_WHAT IS EXPECTED_
Only the lines from the one containing "The lights ahead grow brighter." through the one containing "Ori gazes up at our surroundings." should be printed, exactly as they appear below, with both ends included.

^^^^^^^^^^^^^^^^

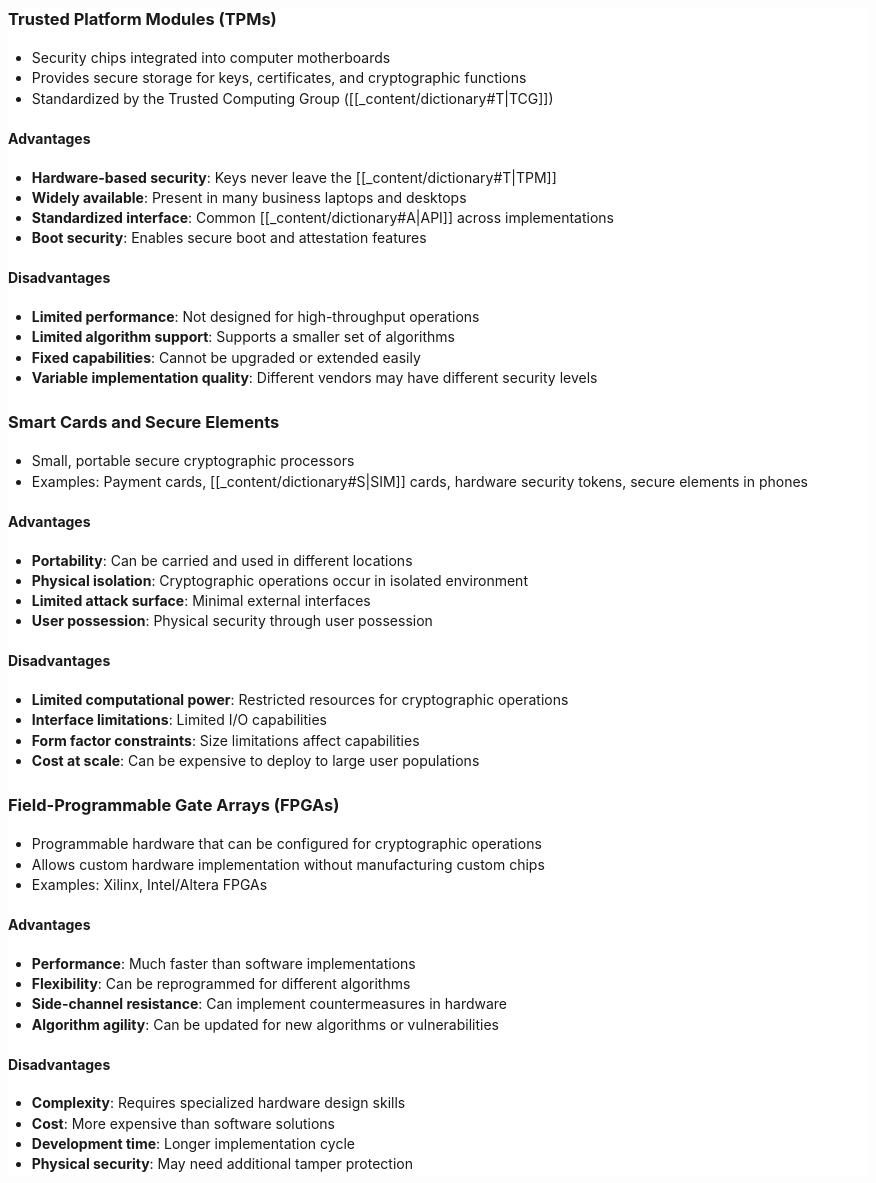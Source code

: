 ### Trusted Platform Modules (TPMs)
- Security chips integrated into computer motherboards
- Provides secure storage for keys, certificates, and cryptographic functions
- Standardized by the Trusted Computing Group ([[_content/dictionary#T|TCG]])

#### Advantages
- **Hardware-based security**: Keys never leave the [[_content/dictionary#T|TPM]]
- **Widely available**: Present in many business laptops and desktops
- **Standardized interface**: Common [[_content/dictionary#A|API]] across implementations
- **Boot security**: Enables secure boot and attestation features

#### Disadvantages
- **Limited performance**: Not designed for high-throughput operations
- **Limited algorithm support**: Supports a smaller set of algorithms
- **Fixed capabilities**: Cannot be upgraded or extended easily
- **Variable implementation quality**: Different vendors may have different security levels

### Smart Cards and Secure Elements
- Small, portable secure cryptographic processors
- Examples: Payment cards, [[_content/dictionary#S|SIM]] cards, hardware security tokens, secure elements in phones

#### Advantages
- **Portability**: Can be carried and used in different locations
- **Physical isolation**: Cryptographic operations occur in isolated environment
- **Limited attack surface**: Minimal external interfaces
- **User possession**: Physical security through user possession

#### Disadvantages
- **Limited computational power**: Restricted resources for cryptographic operations
- **Interface limitations**: Limited I/O capabilities
- **Form factor constraints**: Size limitations affect capabilities
- **Cost at scale**: Can be expensive to deploy to large user populations

### Field-Programmable Gate Arrays (FPGAs)
- Programmable hardware that can be configured for cryptographic operations
- Allows custom hardware implementation without manufacturing custom chips
- Examples: Xilinx, Intel/Altera FPGAs

#### Advantages
- **Performance**: Much faster than software implementations
- **Flexibility**: Can be reprogrammed for different algorithms
- **Side-channel resistance**: Can implement countermeasures in hardware
- **Algorithm agility**: Can be updated for new algorithms or vulnerabilities

#### Disadvantages
- **Complexity**: Requires specialized hardware design skills
- **Cost**: More expensive than software solutions
- **Development time**: Longer implementation cycle
- **Physical security**: May need additional tamper protection
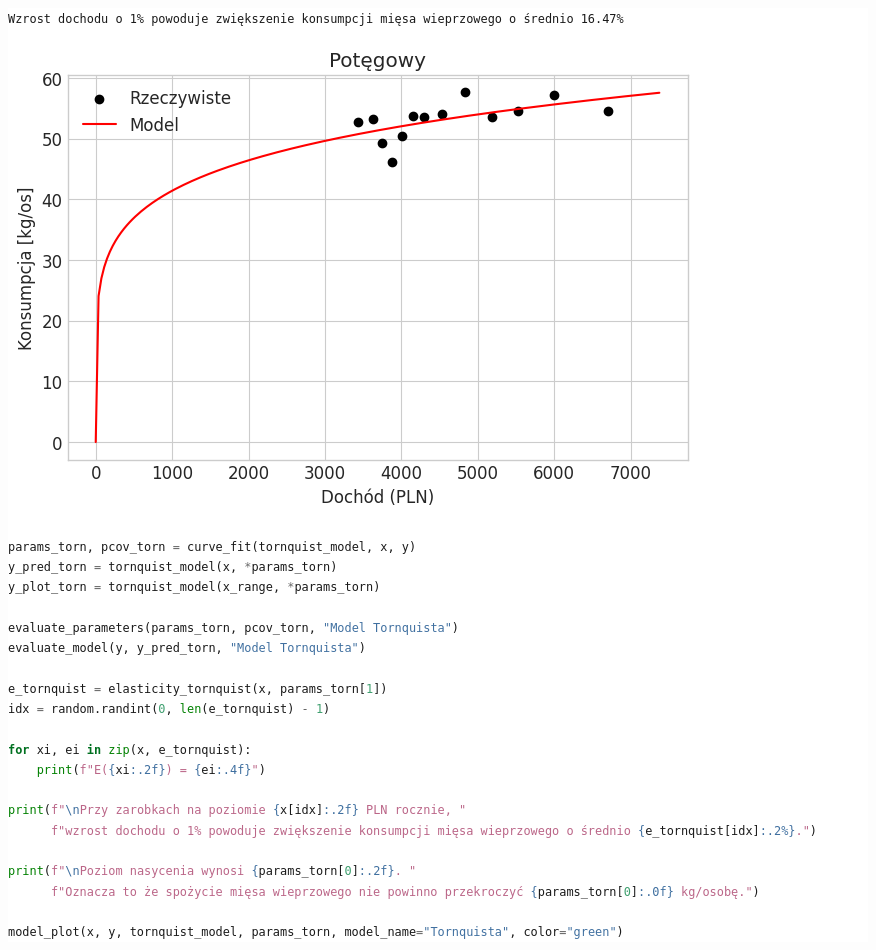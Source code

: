     Wzrost dochodu o 1% powoduje zwiększenie konsumpcji mięsa wieprzowego o średnio 16.47%
    


    
![png](output_7_1.png)
    



```python
params_torn, pcov_torn = curve_fit(tornquist_model, x, y)
y_pred_torn = tornquist_model(x, *params_torn)
y_plot_torn = tornquist_model(x_range, *params_torn)

evaluate_parameters(params_torn, pcov_torn, "Model Tornquista")
evaluate_model(y, y_pred_torn, "Model Tornquista")

e_tornquist = elasticity_tornquist(x, params_torn[1])
idx = random.randint(0, len(e_tornquist) - 1)

for xi, ei in zip(x, e_tornquist):
    print(f"E({xi:.2f}) = {ei:.4f}")

print(f"\nPrzy zarobkach na poziomie {x[idx]:.2f} PLN rocznie, "
      f"wzrost dochodu o 1% powoduje zwiększenie konsumpcji mięsa wieprzowego o średnio {e_tornquist[idx]:.2%}.")

print(f"\nPoziom nasycenia wynosi {params_torn[0]:.2f}. "
      f"Oznacza to że spożycie mięsa wieprzowego nie powinno przekroczyć {params_torn[0]:.0f} kg/osobę.")

model_plot(x, y, tornquist_model, params_torn, model_name="Tornquista", color="green")
```
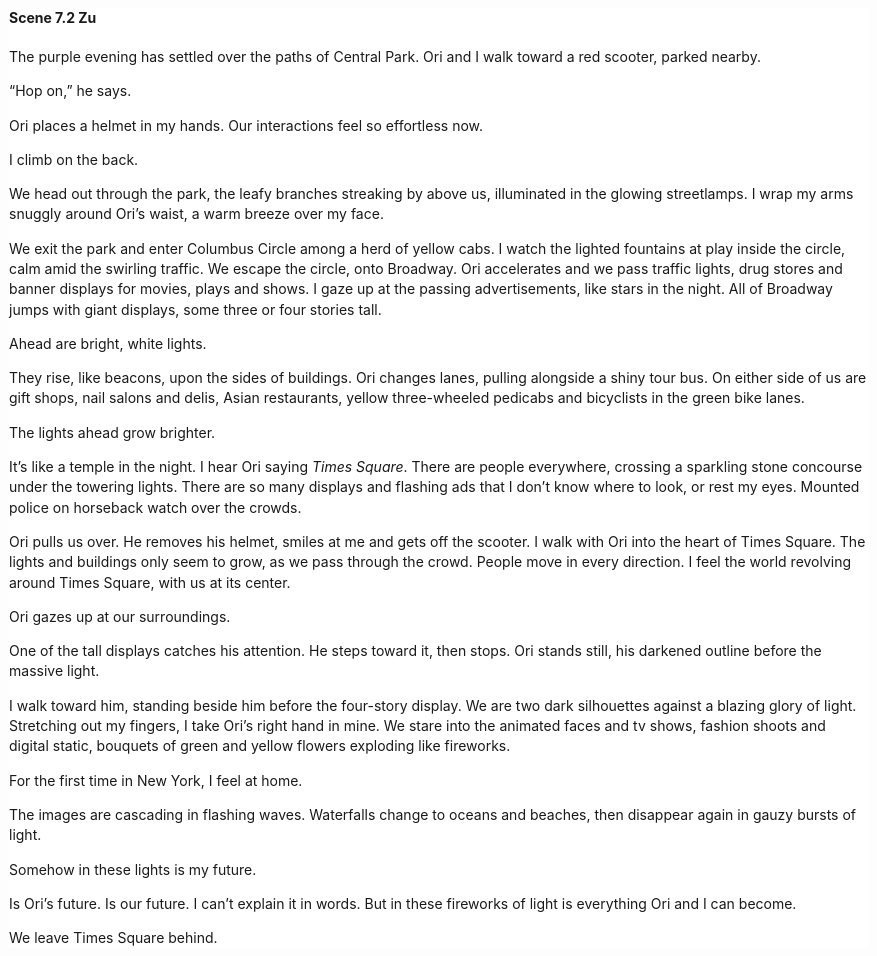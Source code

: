 #### Scene 7.2 Zu

The purple evening has settled over the paths of Central Park. Ori and I walk toward a red scooter, parked nearby.  

“Hop on,” he says.  

Ori places a helmet in my hands. Our interactions feel so effortless now.  

I climb on the back.  

We head out through the park, the leafy branches streaking by above us, illuminated in the glowing streetlamps. I wrap my arms snuggly around Ori’s waist, a warm breeze over my face.  

We exit the park and enter Columbus Circle among a herd of yellow cabs. I watch the lighted fountains at play inside the circle, calm amid the swirling traffic. We escape the circle, onto Broadway. Ori accelerates and we pass traffic lights, drug stores and banner displays for movies, plays and shows. I gaze up at the passing advertisements, like stars in the night. All of Broadway jumps with giant displays, some three or four stories tall.  

Ahead are bright, white lights.  

They rise, like beacons, upon the sides of buildings. Ori changes lanes, pulling alongside a shiny tour bus. On either side of us are gift shops, nail salons and delis, Asian restaurants, yellow three-wheeled pedicabs and bicyclists in the green bike lanes.  

The lights ahead grow brighter.  

It’s like a temple in the night. I hear Ori saying *Times Square*. There are people everywhere, crossing a sparkling stone concourse under the towering lights. There are so many displays and flashing ads that I don’t know where to look, or rest my eyes. Mounted police on horseback watch over the crowds.  

Ori pulls us over. He removes his helmet, smiles at me and gets off the scooter. I walk with Ori into the heart of Times Square. The lights and buildings only seem to grow, as we pass through the crowd. People move in every direction. I feel the world revolving around Times Square, with us at its center.  

Ori gazes up at our surroundings.  

One of the tall displays catches his attention. He steps toward it, then stops. Ori stands still, his darkened outline before the massive light.  

I walk toward him, standing beside him before the four-story display. We are two dark silhouettes against a blazing glory of light. Stretching out my fingers, I take Ori’s right hand in mine. We stare into the animated faces and tv shows, fashion shoots and digital static, bouquets of green and yellow flowers exploding like fireworks.  

For the first time in New York, I feel at home.  

The images are cascading in flashing waves. Waterfalls change to oceans and beaches, then disappear again in gauzy bursts of light.  

Somehow in these lights is my future.  

Is Ori’s future. Is our future. I can’t explain it in words. But in these fireworks of light is everything Ori and I can become.  

We leave Times Square behind.  
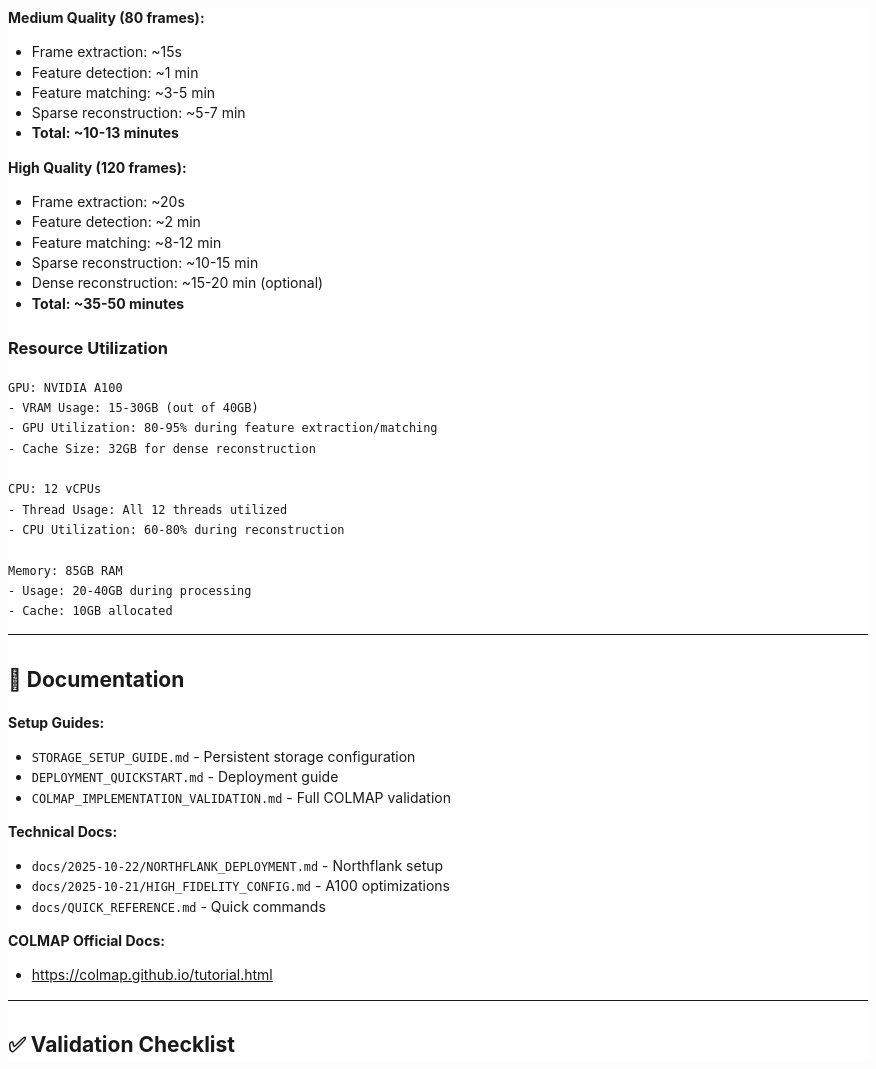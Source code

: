 **Medium Quality (80 frames):**
- Frame extraction: ~15s
- Feature detection: ~1 min
- Feature matching: ~3-5 min
- Sparse reconstruction: ~5-7 min
- **Total: ~10-13 minutes**

**High Quality (120 frames):**
- Frame extraction: ~20s
- Feature detection: ~2 min
- Feature matching: ~8-12 min
- Sparse reconstruction: ~10-15 min
- Dense reconstruction: ~15-20 min (optional)
- **Total: ~35-50 minutes**

### Resource Utilization

```
GPU: NVIDIA A100
- VRAM Usage: 15-30GB (out of 40GB)
- GPU Utilization: 80-95% during feature extraction/matching
- Cache Size: 32GB for dense reconstruction

CPU: 12 vCPUs
- Thread Usage: All 12 threads utilized
- CPU Utilization: 60-80% during reconstruction

Memory: 85GB RAM
- Usage: 20-40GB during processing
- Cache: 10GB allocated
```

---

## 📝 Documentation

**Setup Guides:**
- `STORAGE_SETUP_GUIDE.md` - Persistent storage configuration
- `DEPLOYMENT_QUICKSTART.md` - Deployment guide
- `COLMAP_IMPLEMENTATION_VALIDATION.md` - Full COLMAP validation

**Technical Docs:**
- `docs/2025-10-22/NORTHFLANK_DEPLOYMENT.md` - Northflank setup
- `docs/2025-10-21/HIGH_FIDELITY_CONFIG.md` - A100 optimizations
- `docs/QUICK_REFERENCE.md` - Quick commands

**COLMAP Official Docs:**
- https://colmap.github.io/tutorial.html

---

## ✅ Validation Checklist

^^^^^^^^^^^^^^^^

_YOUR RESPONSE_
The lights ahead grow brighter.  

It’s like a temple in the night. I hear Ori saying *Times Square*. There are people everywhere, crossing a sparkling stone concourse under the towering lights. There are so many displays and flashing ads that I don’t know where to look, or rest my eyes. Mounted police on horseback watch over the crowds.  

Ori pulls us over. He removes his helmet, smiles at me and gets off the scooter. I walk with Ori into the heart of Times Square. The lights and buildings only seem to grow, as we pass through the crowd. People move in every direction. I feel the world revolving around Times Square, with us at its center.  

Ori gazes up at our surroundings.  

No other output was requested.